Crunchyroll adds pixel-art roguelite Horror Hop to mobile Game Vault
Horror Hop landed in Crunchyroll Game Vault as a one-tap roguelite built for short mobile runs, but only Mega and Ultimate Fan subscribers can play it.

Crunchyroll has turned Horror Hop into more than a simple mobile release. The pixel-art roguelite from Platonic Games is now live on iOS and Android through Game Vault, but access is limited to Mega and Ultimate Fan members, making it another test of how much value Crunchyroll can pack into its paid tiers.

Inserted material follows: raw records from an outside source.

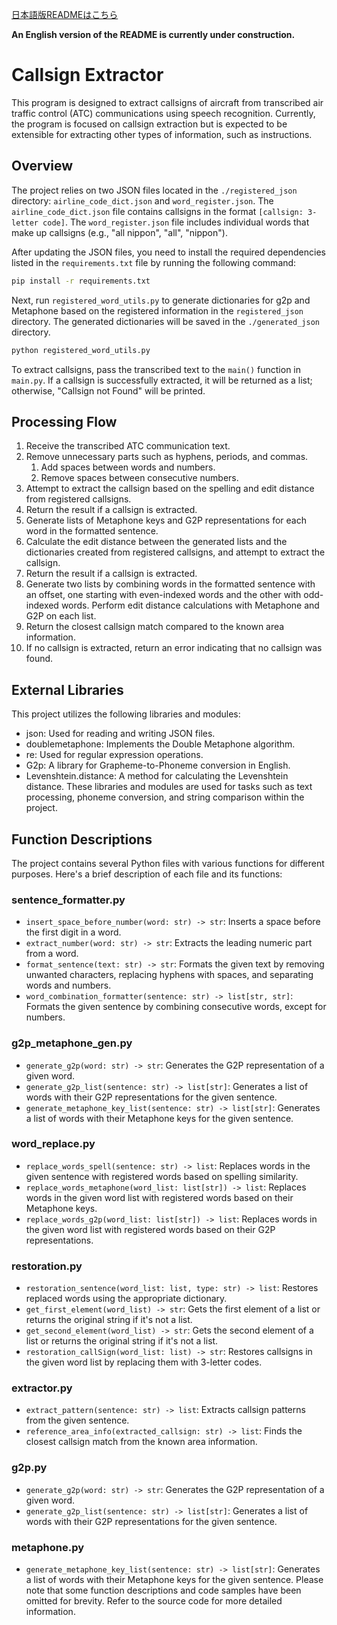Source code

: [日本語版READMEはこちら](./README-jp.md)

**An English version of the README is currently under construction.**

# Callsign Extractor

This program is designed to extract callsigns of aircraft from transcribed air traffic control (ATC) communications using speech recognition. Currently, the program is focused on callsign extraction but is expected to be extensible for extracting other types of information, such as instructions.

## Overview

The project relies on two JSON files located in the `./registered_json` directory: `airline_code_dict.json` and `word_register.json`. The `airline_code_dict.json` file contains callsigns in the format `[callsign: 3-letter code]`. The `word_register.json` file includes individual words that make up callsigns (e.g., "all nippon", "all", "nippon").

After updating the JSON files, you need to install the required dependencies listed in the `requirements.txt` file by running the following command:

```bash
pip install -r requirements.txt
```

Next, run `registered_word_utils.py` to generate dictionaries for g2p and Metaphone based on the registered information in the `registered_json` directory. The generated dictionaries will be saved in the `./generated_json` directory.

```bash
python registered_word_utils.py
```

To extract callsigns, pass the transcribed text to the `main()` function in `main.py`. If a callsign is successfully extracted, it will be returned as a list; otherwise, "Callsign not Found" will be printed.

## Processing Flow
1. Receive the transcribed ATC communication text.
2. Remove unnecessary parts such as hyphens, periods, and commas.
    1. Add spaces between words and numbers.
    2. Remove spaces between consecutive numbers.
3. Attempt to extract the callsign based on the spelling and edit distance from registered callsigns.
4. Return the result if a callsign is extracted.
5. Generate lists of Metaphone keys and G2P representations for each word in the formatted sentence.
6. Calculate the edit distance between the generated lists and the dictionaries created from registered callsigns, and attempt to extract the callsign.
7. Return the result if a callsign is extracted.
8. Generate two lists by combining words in the formatted sentence with an offset, one starting with even-indexed words and the other with odd-indexed words. Perform edit distance calculations with Metaphone and G2P on each list.
9. Return the closest callsign match compared to the known area information.
10. If no callsign is extracted, return an error indicating that no callsign was found.

## External Libraries
This project utilizes the following libraries and modules:

- json: Used for reading and writing JSON files.
- doublemetaphone: Implements the Double Metaphone algorithm.
- re: Used for regular expression operations.
- G2p: A library for Grapheme-to-Phoneme conversion in English.
- Levenshtein.distance: A method for calculating the Levenshtein distance.
These libraries and modules are used for tasks such as text processing, phoneme conversion, and string comparison within the project.

## Function Descriptions
The project contains several Python files with various functions for different purposes. Here's a brief description of each file and its functions:

### sentence_formatter.py
- `insert_space_before_number(word: str) -> str`: Inserts a space before the first digit in a word.
- `extract_number(word: str) -> str`: Extracts the leading numeric part from a word.
- `format_sentence(text: str) -> str`: Formats the given text by removing unwanted characters, replacing hyphens with spaces, and separating words and numbers.
- `word_combination_formatter(sentence: str) -> list[str, str]`: Formats the given sentence by combining consecutive words, except for numbers.
### g2p_metaphone_gen.py
- `generate_g2p(word: str) -> str`: Generates the G2P representation of a given word.
- `generate_g2p_list(sentence: str) -> list[str]`: Generates a list of words with their G2P representations for the given sentence.
- `generate_metaphone_key_list(sentence: str) -> list[str]`: Generates a list of words with their Metaphone keys for the given sentence.
### word_replace.py
- `replace_words_spell(sentence: str) -> list`: Replaces words in the given sentence with registered words based on spelling similarity.
- `replace_words_metaphone(word_list: list[str]) -> list`: Replaces words in the given word list with registered words based on their Metaphone keys.
- `replace_words_g2p(word_list: list[str]) -> list`: Replaces words in the given word list with registered words based on their G2P representations.
### restoration.py
- `restoration_sentence(word_list: list, type: str) -> list`: Restores replaced words using the appropriate dictionary.
- `get_first_element(word_list) -> str`: Gets the first element of a list or returns the original string if it's not a list.
- `get_second_element(word_list) -> str`: Gets the second element of a list or returns the original string if it's not a list.
- `restoration_callSign(word_list: list) -> str`: Restores callsigns in the given word list by replacing them with 3-letter codes.
### extractor.py
- `extract_pattern(sentence: str) -> list`: Extracts callsign patterns from the given sentence.
- `reference_area_info(extracted_callsign: str) -> list`: Finds the closest callsign match from the known area information.
### g2p.py
- `generate_g2p(word: str) -> str`: Generates the G2P representation of a given word.
- `generate_g2p_list(sentence: str) -> list[str]`: Generates a list of words with their G2P representations for the given sentence.
### metaphone.py
- `generate_metaphone_key_list(sentence: str) -> list[str]`: Generates a list of words with their Metaphone keys for the given sentence.
Please note that some function descriptions and code samples have been omitted for brevity. Refer to the source code for more detailed information.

Crunchyroll lists Horror Hop as a June 10, 2026 release and describes it as an arcade roguelite with unlockable characters and haunted worlds. The game’s pitch is built for phone play first: one-tap jumping, climbing, and timing do the heavy lifting, so the action stays easy to read in short sessions even as the run structure pushes repeated attempts. That is the kind of design that fits mobile subscriptions well, because the appeal comes from quick retries and compact progression rather than a deep control scheme.
The catch is the paywall. Game Vault sits inside Crunchyroll’s subscription ecosystem, and Horror Hop is not a free download for the broader mobile audience. Crunchyroll says Game Vault is available worldwide to Mega and Ultimate Fan members, with some territorial restrictions on specific titles, and the catalog is ad-free with no in-app purchases. In a market where free-to-play usually means ad pressure, energy systems, and spend prompts, that makes Game Vault look like a cleaner deal for players who want a contained premium library.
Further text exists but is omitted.